* Work to be completed: Search the material for "that" and copy each line in which it is found.
━━ Data to process ━━
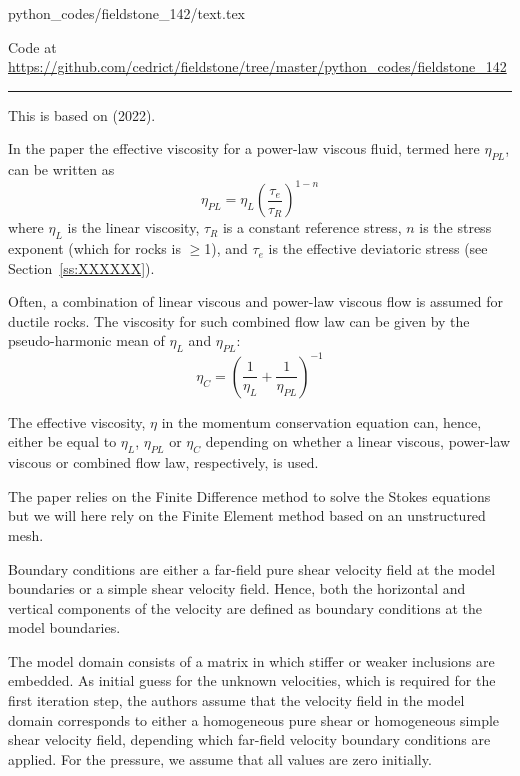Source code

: 
\begin{flushright} {\tiny {\color{gray} python\_codes/fieldstone\_142/text.tex}} \end{flushright}



\begin{center}

Code at \url{https://github.com/cedrict/fieldstone/tree/master/python_codes/fieldstone_142}
\end{center}

\par\noindent\rule{\textwidth}{0.4pt}

This \stone is based on \textcite{hams22} (2022).

In the paper the effective viscosity for a power-law viscous fluid, termed here $\eta_{PL}$, can be written
as
\[
\eta_{PL}=\eta_L \left( \frac{\tau_e}{\tau_R}  \right)^{1-n}
\]
where $\eta_L$ is the linear viscosity, $\tau_R$ is a constant reference stress, 
$n$ is the stress exponent (which for rocks is $\ge$1), and $\tau_e$ is the effective 
deviatoric stress (see Section~\ref{ss:XXXXXX}).

Often, a combination of linear viscous and power-law viscous flow is
assumed for ductile rocks. The viscosity for such combined flow law can
be given by the pseudo-harmonic mean of $\eta_L$ and $\eta_{PL}$:
\[
\eta_C = \left(  \frac{1}{\eta_L} + \frac{1}{\eta_{PL}} \right)^{-1}
\]

The effective viscosity, $\eta$ in the momentum conservation equation can, hence, either be
equal to $\eta_L$, $\eta_{PL}$ or $\eta_C$ depending on whether a linear viscous, power-law
viscous or combined flow law, respectively, is used.

The paper relies on the Finite Difference method to solve the Stokes equations but we will here 
rely on the Finite Element method based on an unstructured mesh.

Boundary conditions are either a far-field pure shear velocity field at the model boundaries
or a simple shear velocity field.
Hence, both the horizontal and vertical components of the velocity are defined as
boundary conditions at the model boundaries.

The model domain consists of a matrix in which stiffer or weaker inclusions are embedded. As
initial guess for the unknown velocities, which is required for the first
iteration step, the authors assume that the velocity field in the model domain
corresponds to either a homogeneous pure shear or homogeneous simple
shear velocity field, depending which far-field velocity boundary conditions are applied. 
For the pressure, we assume that all values are zero initially.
━━━
* Output of the task:
iteration step, the authors assume that the velocity field in the model domain
For the pressure, we assume that all values are zero initially.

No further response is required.